[Records from a data collection]
*-*-*

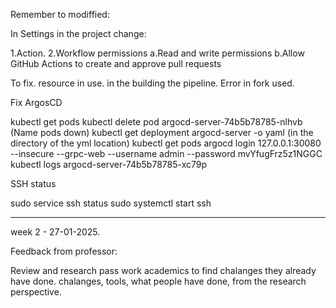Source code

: Remember to modiffied:

In Settings in the project change:

1.Action.
2.Workflow permissions
a.Read and write permissions
b.Allow GitHub Actions to create and approve pull requests

To fix. resource in use. in the building the pipeline. Error in fork used.

Fix ArgosCD

kubectl get pods
kubectl delete pod argocd-server-74b5b78785-nlhvb (Name pods down)
kubectl get deployment argocd-server -o yaml (in the directory of the yml location)
kubectl get pods
argocd login 127.0.0.1:30080  --insecure --grpc-web --username admin --password mvYfugFrz5z1NGGC
kubectl logs argocd-server-74b5b78785-xc79p

SSH status

sudo service ssh status
sudo systemctl start ssh


-----------------------------------------------------------------------------------------


week 2 - 27-01-2025.

Feedback from professor:

Review and research pass work academics to find chalanges they already have done.
chalanges, tools, what people have done, from the research perspective.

*-*-*

### Work order
From the line that contains "argocd login 127.0.0.1:30080" to the last line of the data, write out each line exactly and add nothing.

### Response
argocd login 127.0.0.1:30080  --insecure --grpc-web --username admin --password mvYfugFrz5z1NGGC
kubectl logs argocd-server-74b5b78785-xc79p

SSH status

sudo service ssh status
sudo systemctl start ssh


-----------------------------------------------------------------------------------------


week 2 - 27-01-2025.

Feedback from professor:

Review and research pass work academics to find chalanges they already have done.
chalanges, tools, what people have done, from the research perspective.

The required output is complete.